The process begins with a high‑speed camera placed a couple of meters to the side of the jump mat, capturing crisp 240‑frame‑per‑second video. Software first breaks this video into individual frames and uses an off‑the‑shelf detector to quickly find when an athlete enters and leaves the scene. Within this window, it searches for the moment when the heel is highest in the image (the peak of the jump) and then for the later frames where the heel position stops changing, indicating a stable landing. This automatic key‑frame selection means the system does not waste time analyzing every single frame, and it avoids being confused by partial views when the athlete is only half in the picture.
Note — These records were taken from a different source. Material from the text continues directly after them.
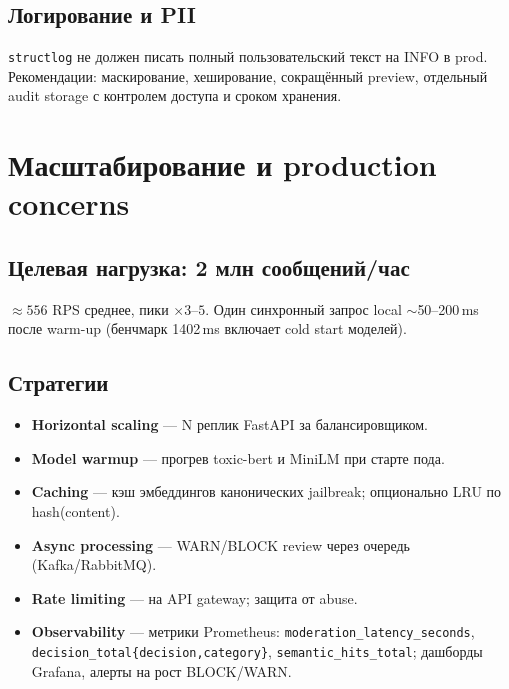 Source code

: \documentclass[12pt,a4paper]{report}
\begin{document}
\section{Логирование и PII}

\texttt{structlog} не должен писать полный пользовательский текст на INFO в prod.
Рекомендации: маскирование, хеширование, сокращённый preview, отдельный audit storage
с контролем доступа и сроком хранения.

\chapter{Масштабирование и production concerns}

\section{Целевая нагрузка: 2 млн сообщений/час}

$\approx 556$ RPS среднее, пики $\times 3$--$5$. Один синхронный запрос local
$\sim$50--200\,ms после warm-up (бенчмарк 1402\,ms включает cold start моделей).

\section{Стратегии}

\begin{itemize}
    \item \textbf{Horizontal scaling} --- N реплик FastAPI за балансировщиком.
    \item \textbf{Model warmup} --- прогрев toxic-bert и MiniLM при старте пода.
    \item \textbf{Caching} --- кэш эмбеддингов канонических jailbreak; опционально LRU по hash(content).
    \item \textbf{Async processing} --- WARN/BLOCK review через очередь (Kafka/RabbitMQ).
    \item \textbf{Rate limiting} --- на API gateway; защита от abuse.
    \item \textbf{Observability} --- метрики Prometheus: \texttt{moderation\_latency\_seconds},
    \texttt{decision\_total\{decision,category\}}, \texttt{semantic\_hits\_total};
    дашборды Grafana, алерты на рост BLOCK/WARN.
\end{itemize}

\end{document}
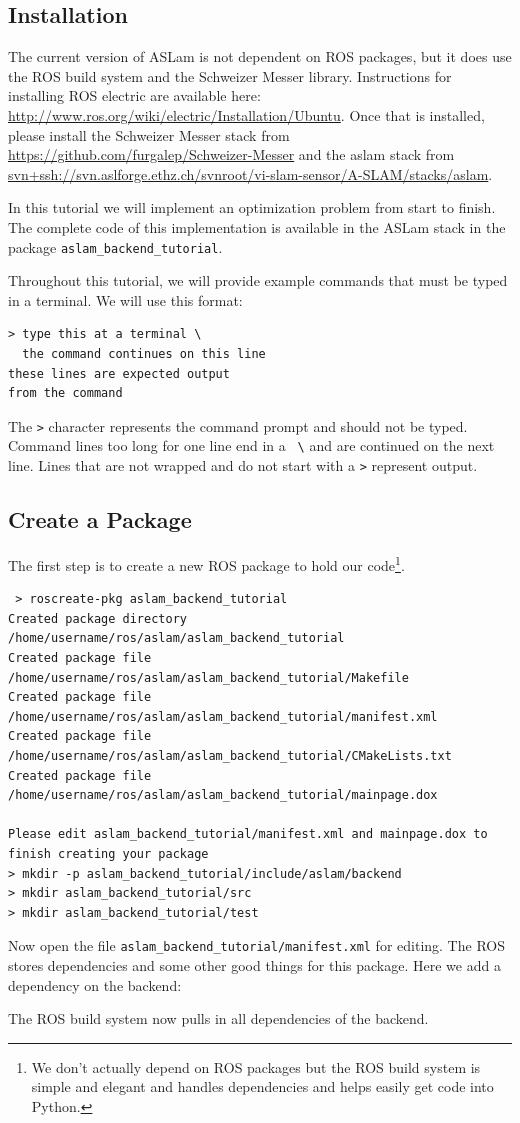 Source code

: \documentclass[11pt,a4,oneside]{article}
\newcommand{\txt}[1]{{\footnotesize\texttt{#1}}}
\newcommand{\rospack}[1]{\href{http://www.ros.org/wiki/#1}{{\rosfont{#1}}}}
\newcommand{\surl}[1]{{\footnotesize\url{#1}}}
\newcommand{\listxmlrange}[4]{}
\begin{document}
\subsection{Installation}
The current version of ASLam is not dependent on ROS packages, but it does use the ROS build system and the Schweizer Messer library. Instructions for installing ROS electric are available here: \surl{http://www.ros.org/wiki/electric/Installation/Ubuntu}. Once that is installed, please install the Schweizer Messer stack from \surl{https://github.com/furgalep/Schweizer-Messer} and the aslam stack from \surl{svn+ssh://svn.aslforge.ethz.ch/svnroot/vi-slam-sensor/A-SLAM/stacks/aslam}.

In this tutorial we will implement an optimization problem from start to finish. The complete code of this implementation is available in the ASLam stack in the package \txt{aslam\_backend\_tutorial}.

Throughout this tutorial, we will provide example commands that must be typed in a terminal. We will use this format:
\begin{lstlisting}
> type this at a terminal \
  the command continues on this line
these lines are expected output
from the command
\end{lstlisting}
The \txt{\textgreater} character represents the command prompt and should not be typed. Command lines too long for one line end in a \txt{ \textbackslash } and are continued on the next line. Lines that are not wrapped and do not start with a \txt{\textgreater} represent output.

\subsection{Create a Package}
The first step is to create a new ROS package to hold our code\footnote{We don't actually depend on ROS packages but the ROS build system is simple and elegant and handles dependencies and helps easily get code into Python.}. 
\begin{lstlisting}
 > roscreate-pkg aslam_backend_tutorial
Created package directory /home/username/ros/aslam/aslam_backend_tutorial
Created package file /home/username/ros/aslam/aslam_backend_tutorial/Makefile
Created package file /home/username/ros/aslam/aslam_backend_tutorial/manifest.xml
Created package file /home/username/ros/aslam/aslam_backend_tutorial/CMakeLists.txt
Created package file /home/username/ros/aslam/aslam_backend_tutorial/mainpage.dox

Please edit aslam_backend_tutorial/manifest.xml and mainpage.dox to finish creating your package
> mkdir -p aslam_backend_tutorial/include/aslam/backend
> mkdir aslam_backend_tutorial/src
> mkdir aslam_backend_tutorial/test
\end{lstlisting}
Now open the file \txt{aslam\_backend\_tutorial/manifest.xml} for editing. The ROS \rospack{Manifest} stores dependencies and some other good things for this package. Here we add a dependency on the backend:
\listxmlrange{package.xml}{../../aslam_backend_tutorial/package.xml}{12}{13}
The ROS build system now pulls in all dependencies of the backend.
\end{document}
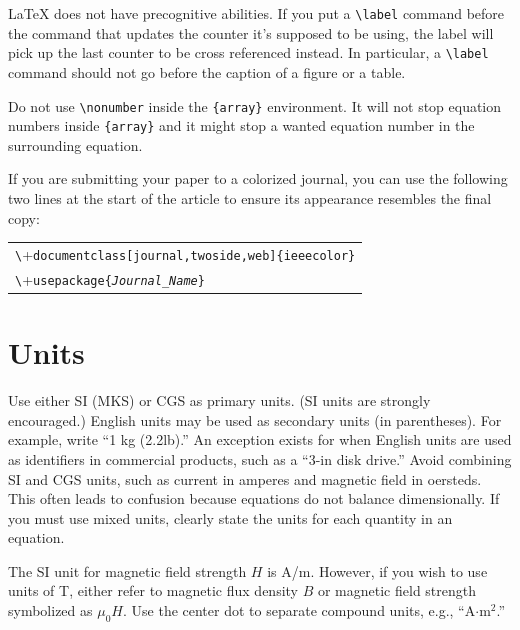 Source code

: \documentclass[journal,twoside,web]{ieeecolor}
\begin{document}
{\LaTeX} does not have precognitive abilities. If you put a
\verb|\label| command before the command that updates the counter it's
supposed to be using, the label will pick up the last counter to be
cross referenced instead. In particular, a \verb|\label| command
should not go before the caption of a figure or a table.

Do not use \verb|\nonumber| inside the \verb|{array}| environment. It
will not stop equation numbers inside \verb|{array}| and it might stop a
wanted equation number in the surrounding equation.

If you are submitting your paper to a colorized journal, you can use
the following two lines at the start of the article to ensure its
appearance resembles the final copy:

\smallskip\noindent
\begin{small}
    \begin{tabular}{l}
        \verb+\+\texttt{documentclass[journal,twoside,web]\{ieeecolor\}} \\
        \verb+\+\texttt{usepackage\{\textit{Journal\_Name}\}}
    \end{tabular}
\end{small}

\section{Units}
Use either SI (MKS) or CGS as primary units. (SI units are strongly
encouraged.) English units may be used as secondary units (in parentheses).
For example, write ``1 kg (2.2lb).'' An exception exists for when
English units are used as identifiers in commercial products, such as a ``3\textonehalf-in
disk drive.'' Avoid combining SI and CGS units, such as current in amperes
and magnetic field in oersteds. This often leads to confusion because
equations do not balance dimensionally. If you must use mixed units, clearly
state the units for each quantity in an equation.

The SI unit for magnetic field strength $H$ is A/m. However, if you wish to use
units of T, either refer to magnetic flux density $B$ or magnetic field
strength symbolized as $\mu _{0}H$. Use the center dot to separate
compound units, e.g., ``A$\cdot $m$^{2}$.''
\end{document}
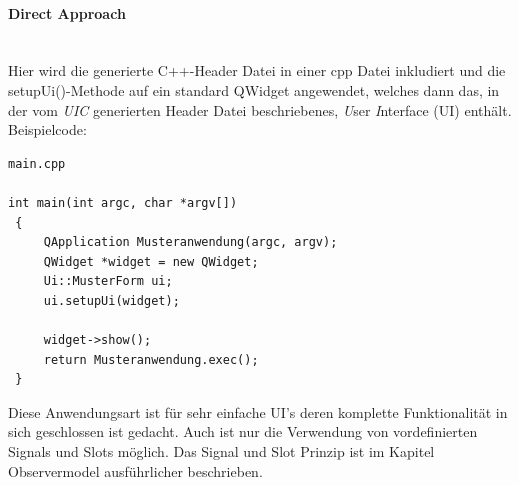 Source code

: \paragraph{Direct Approach}\mbox{}\\
Hier wird die generierte C++-Header Datei in einer cpp Datei inkludiert und die setupUi()-Methode auf ein standard QWidget angewendet, welches dann das, in der vom \textit{UIC} generierten Header Datei beschriebenes, \textit{U}ser \textit{I}nterface (UI) enthält.\\Beispielcode:
\begin{lstlisting}
main.cpp

int main(int argc, char *argv[])
 {
     QApplication Musteranwendung(argc, argv);
     QWidget *widget = new QWidget;
     Ui::MusterForm ui;
     ui.setupUi(widget);

     widget->show();
     return Musteranwendung.exec();
 }
\end{lstlisting}
Diese Anwendungsart ist für sehr einfache UI’s deren komplette Funktionalität in sich geschlossen ist gedacht. Auch ist nur die Verwendung von vordefinierten Signals und Slots möglich. Das Signal und Slot Prinzip ist im Kapitel Observermodel ausführlicher beschrieben.
\newpage
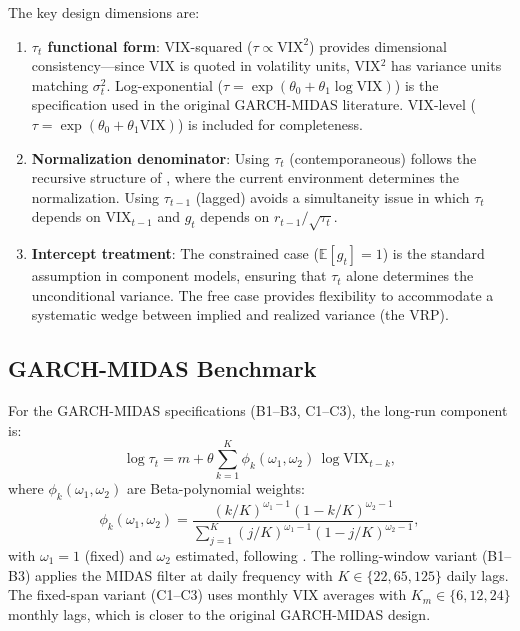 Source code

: \documentclass[12pt,a4paper]{article}
\newcommand{\E}{\mathbb{E}}
\begin{document}
The key design dimensions are:
\begin{enumerate}
\item \textbf{$\tau_t$ functional form}: VIX-squared ($\tau \propto \mathrm{VIX}^2$) provides dimensional consistency---since VIX is quoted in volatility units, VIX$^2$ has variance units matching $\sigma_t^2$. Log-exponential ($\tau = \exp(\theta_0 + \theta_1 \log \mathrm{VIX})$) is the specification used in the original GARCH-MIDAS literature. VIX-level ($\tau = \exp(\theta_0 + \theta_1 \mathrm{VIX})$) is included for completeness.

\item \textbf{Normalization denominator}: Using $\tau_t$ (contemporaneous) follows the recursive structure of \citet[Eq.~4]{engle2013}, where the current environment determines the normalization. Using $\tau_{t-1}$ (lagged) avoids a simultaneity issue in which $\tau_t$ depends on $\mathrm{VIX}_{t-1}$ and $g_t$ depends on $r_{t-1}/\sqrt{\tau_t}$.

\item \textbf{Intercept treatment}: The constrained case ($\E[g_t]=1$) is the standard assumption in component models, ensuring that $\tau_t$ alone determines the unconditional variance. The free case provides flexibility to accommodate a systematic wedge between implied and realized variance (the VRP).
\end{enumerate}

\subsection{GARCH-MIDAS Benchmark}
\label{sec:midas}

For the GARCH-MIDAS specifications (B1--B3, C1--C3), the long-run component is:
\begin{equation}
\log \tau_t = m + \theta \sum_{k=1}^{K} \phi_k(\omega_1, \omega_2) \, \log \mathrm{VIX}_{t-k},
\label{eq:midas_tau}
\end{equation}
where $\phi_k(\omega_1, \omega_2)$ are Beta-polynomial weights:
\begin{equation}
\phi_k(\omega_1, \omega_2) = \frac{(k/K)^{\omega_1-1}(1-k/K)^{\omega_2-1}}{\sum_{j=1}^{K}(j/K)^{\omega_1-1}(1-j/K)^{\omega_2-1}},
\label{eq:beta_weights}
\end{equation}
with $\omega_1 = 1$ (fixed) and $\omega_2$ estimated, following \citet{engle2013}. The rolling-window variant (B1--B3) applies the MIDAS filter at daily frequency with $K \in \{22, 65, 125\}$ daily lags. The fixed-span variant (C1--C3) uses monthly VIX averages with $K_m \in \{6, 12, 24\}$ monthly lags, which is closer to the original GARCH-MIDAS design.
\end{document}
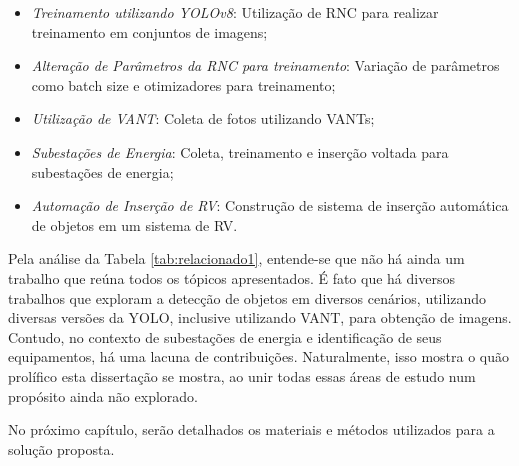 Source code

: \begin{itemize}
    \item \textit{Treinamento utilizando YOLOv8}: Utilização de RNC para realizar treinamento em conjuntos de imagens;
    \item \textit{Alteração de Parâmetros da RNC para treinamento}: Variação de parâmetros como batch size e otimizadores para treinamento;
    \item \textit{Utilização de VANT}: Coleta de fotos utilizando VANTs;
    \item \textit{Subestações de Energia}: Coleta, treinamento e inserção voltada para subestações de energia;
    \item \textit{Automação de Inserção de RV}: Construção de sistema de inserção automática de objetos em um sistema de RV.
\end{itemize}

Pela análise da Tabela \ref{tab:relacionado1}, entende-se que não há ainda um trabalho que reúna todos os tópicos apresentados. É fato que há diversos trabalhos que exploram a detecção de objetos em diversos cenários, utilizando diversas versões da YOLO, inclusive utilizando VANT, para obtenção de imagens. Contudo, no contexto de subestações de energia e identificação de seus equipamentos, há uma lacuna de contribuições. Naturalmente, isso mostra o quão prolífico esta dissertação se mostra, ao unir todas essas áreas de estudo num propósito ainda não explorado.

No próximo capítulo, serão detalhados os materiais e métodos utilizados para a solução proposta.










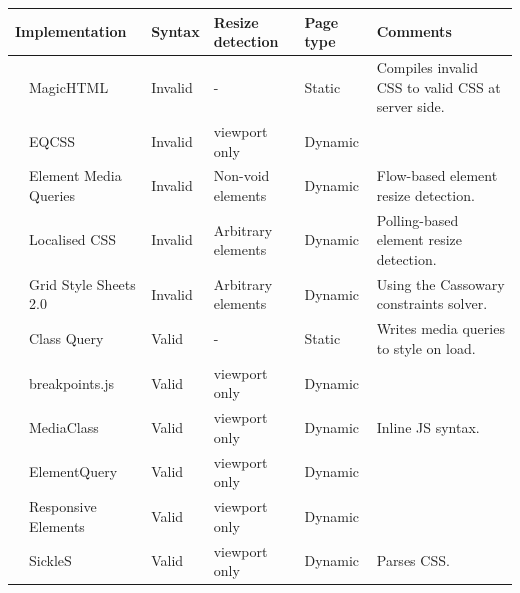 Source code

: \documentclass[a4paper,11pt]{kth-mag}
\begin{document}
    \begin{table}[ht]\center
      \tiny
      \begin{tabular}[t]{ l p{3cm} l l l p{3cm} }
        \multicolumn{2}{l}{Implementation} & Syntax & Resize detection & Page type & Comments \\
        \hline
        \cite{eq_imp_magichtml} &             MagicHTML &                                   Invalid &   - &                          Static &    Compiles invalid CSS to valid CSS at server side. \\
        \cite{eq_imp_eqcss} &                 EQCSS &                                       Invalid &   \Gls{viewport} only &        Dynamic     \\
        \cite{eq_imp_prollyfill-min-width} &  Element Media Queries &                       Invalid &   Non-void \glspl{element} &   Dynamic &   Flow-based element resize detection. \\
        \cite{eq_imp_localised-css} &         Localised CSS &                               Invalid &   Arbitrary \glspl{element} &  Dynamic &   Polling-based element resize detection. \\
        \cite{eq_imp_gss} &                   Grid Style Sheets 2.0 &                       Invalid &   Arbitrary \glspl{element} &  Dynamic &   Using the Cassowary constraints solver. \\
        \cite{eq_imp_classquery} &            Class Query &                                 Valid &     - &                          Static &    Writes \gls{media queries} to style on load. \\
        \cite{eq_imp_breakpointsjs} &         breakpoints.js &                              Valid &     \Gls{viewport} only &        Dynamic &   \\
        \cite{eq_imp_mediaclass} &            MediaClass &                                  Valid &     \Gls{viewport} only &        Dynamic &   Inline JS syntax. \\
        \cite{eq_imp_elementquery} &          ElementQuery &                                Valid &     \Gls{viewport} only &        Dynamic &   \\
        \cite{eq_imp_responsive-elements} &   Responsive Elements &                         Valid &     \Gls{viewport} only &        Dynamic &   \\
        \cite{eq_imp_sickles} &               SickleS &                                     Valid &     \Gls{viewport} only &        Dynamic &   Parses CSS. \\

\end{tabular}
\end{table}
\end{document}
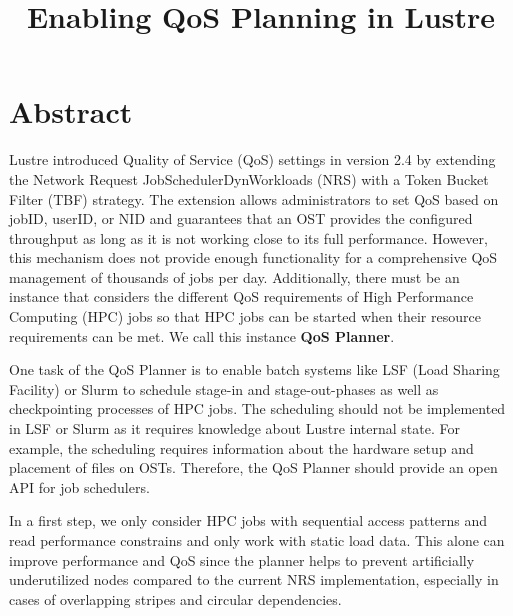 \documentclass[10pt]{article}
\title{Enabling QoS Planning in Lustre}
\begin{document}
\maketitle

\section{Abstract}

Lustre introduced Quality of Service (QoS) settings in version 2.4 by extending the Network Request JobSchedulerDynWorkloads (NRS) with a Token Bucket Filter (TBF) strategy.
The extension allows administrators to set QoS based on jobID, userID, or NID and guarantees that an OST provides the configured throughput as long as it is not working close to its full performance.
However, this mechanism does not provide enough functionality for a comprehensive QoS management of thousands of jobs per day.
Additionally, there must be an instance that considers the different QoS requirements of High Performance Computing (HPC) jobs so that HPC jobs can be started when their resource requirements can be met.
We call this instance \textbf{QoS Planner}.

One task of the QoS Planner is to enable batch systems like LSF (Load Sharing Facility) or Slurm to schedule stage-in and stage-out-phases as well as checkpointing processes of HPC jobs.
The scheduling should not be implemented in LSF or Slurm as it requires knowledge about Lustre internal state.
For example, the scheduling requires information about the hardware setup and placement of files on OSTs.
Therefore, the QoS Planner should provide an open API for job schedulers.

In a first step, we only consider HPC jobs with sequential access patterns and read performance constrains and only work with static load data.
This alone can improve performance and QoS since the planner helps to prevent artificially underutilized nodes compared to the current NRS implementation, especially in cases of overlapping stripes and circular dependencies.

\end{document}
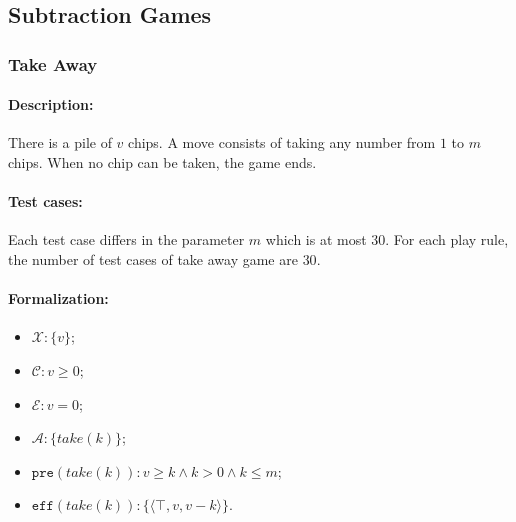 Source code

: \documentclass[review]{elsarticle}
\newcommand{\set}[1]{\{ #1 \}}
\newcommand{\tuple}[1]{\langle {#1} \rangle}
\newcommand{\true}{\top}
\newcommand{\statevar}{\mathcal{X}}
\newcommand{\act}{\mathcal{A}}
\newcommand{\constraint}{\mathcal{C}}
\newcommand{\estate}{\mathcal{E}}
\newcommand{\pre}{\mathtt{pre}}
\newcommand{\eff}{\mathtt{eff}}
\begin{document}


\subsection{Subtraction Games}

\subsubsection{Take Away \protect\cite{Gol1966}}
\paragraph{Description:}
There is a pile of $v$ chips. 
A move consists of taking any number from $1$ to $m$ chips.
When no chip can be taken, the game ends.

\paragraph{Test cases:} 
Each test case differs in the parameter $m$ which is at most $30$.
For each play rule, the number of test cases of take away game are $30$. %

\paragraph{Formalization:}

\begin{itemize}
	\item $\statevar: \set{v}$;
	\item $\constraint: v \ge 0$;
	\item $\estate: v = 0$;
	\item $\act:\set{take(k)}$;
		\item $\pre(take(k)) : v \ge k \wedge k > 0 \wedge k \le m$;
		\item $\eff(take(k)) : \set{\tuple{\true, v, v - k}}$.
\end{itemize}
\end{document}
Finding Mats, Heels, and True Distance

Once the landing frame is identified, a custom vision model called FastNetSeg takes over. This lightweight network combines two ideas: a Transformer branch that captures the overall layout of the scene and a compact convolutional branch that focuses on local detail. Together, they color in the pixels that belong to the athlete and those that belong to the jump mat. From the mat mask, an algorithm traces its outer boundary, smooths away small irregularities, and distills it down to four reliable corner points. From the athlete mask, another algorithm looks at the outline of the lower‑left body region, filters out irrelevant areas, and pinpoints the heel using curvature—essentially finding the sharp turn where the back of the foot meets the ground. These few key points provide the raw ingredients for measurement.

Turning Pixels into Centimeters

Because the camera views the mat at an angle, distances in the image do not directly match real‑world centimeters: a pixel near the far edge of the mat may represent more physical distance than one near the camera. To overcome this, the system learns a “mapping” from image coordinates to the flat surface of the mat, using a standard geometric tool called a perspective transformation. Knowing the true length and width of the mat, the software computes how any visible point—especially the heel—would be placed on a top‑down map of the ground. It then applies an extra correction step based on a simple polynomial curve, which is fitted from calibration jumps, to reduce the small systematic errors that remain near the edges of the camera’s view.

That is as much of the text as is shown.